You can find loan EMI calculators online that give you the full breakdown of the loan you’re looking at.
Even when you’re comparing two different loans, the calculator will allow you to make a more informed decision before settling on one. For example, if the computed EMI is out of your comfort zone, this may encourage you to negotiate with your lender to extend the loan tenure so your EMI is reduced.
If you find that your EMI is too high after using a loan EMI calculator online, you can consider various options that help reduce that figure. Here are the ways you can reduce your personal loan EMI:
A surefire way to pay less every month is to opt for a smaller loan. If your financial means do not allow it, it’s best to stick to a small loan so repaying it won’t be too hard on your wallet.
Reducing your interest rate will also lower your personal loan EMI. You can try negotiating with your lender by comparing interest rates with their competitors or emphasising your tricky financial situation.
Extending your loan repayment period can reduce your EMI but don’t make your loan tenure too long as the interest rate amount will accumulate. Besides, you don’t want to be paying way more in interest than your principal amount!

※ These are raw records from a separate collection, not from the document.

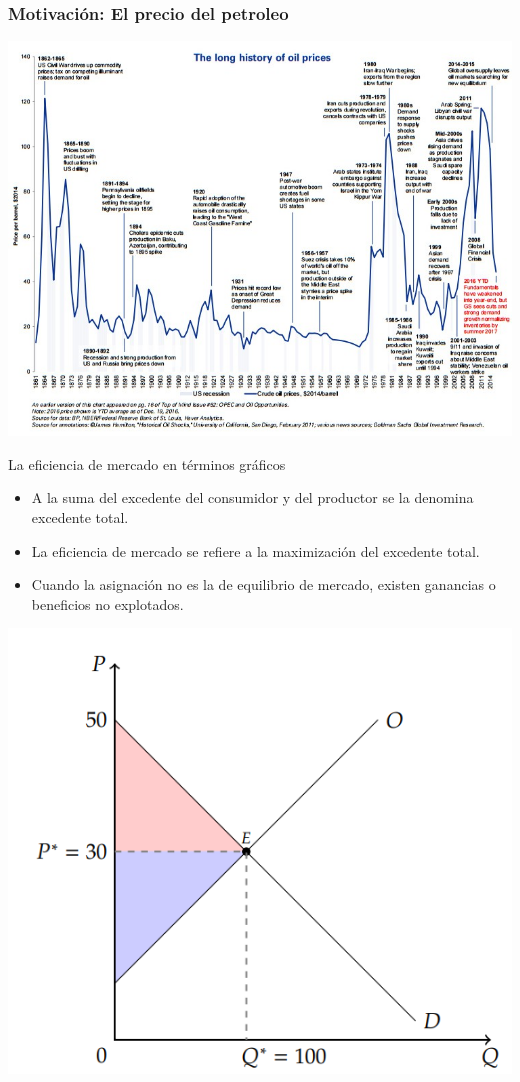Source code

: \documentclass{beamer}
\begin{document}
\begin{frame}
    \frametitle{Motivación: El precio del petroleo}
    \centering
    \includegraphics[scale=0.35]{../Figures/Tema_04.01_new.jpg}
\end{frame} 

\begin{frame}{La eficiencia de mercado en términos gráficos}
    \begin{itemize}
      \item A la suma del excedente del consumidor y del productor se la denomina excedente total.
      \item La eficiencia de mercado se refiere a la maximización del excedente total.
      \item Cuando la asignación no es la de equilibrio de mercado, existen ganancias o beneficios no explotados.
    \end{itemize}
    \centering
    \includegraphics[scale=0.5]{../Figures/C17.9.png}
\end{frame}
\end{document}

This option is especially helpful for the reducing interest rate approach as your subsequent repayment amounts can be significantly reduced. However, check if your lender has early repayment penalties to avoid extra fees.
While getting a loan can help in various situations – there’s still potential risks involved for a personal loan if it’s not well-planned and budgeted beforehand. That’s why it’s important to understand your loan eligibility, borrowing limits and monthly payment amounts before biting the bullet.
Even if you’re in need of an urgent cash loan right now, it pays to first compare personal loans and not settle for the very first loan offer you get.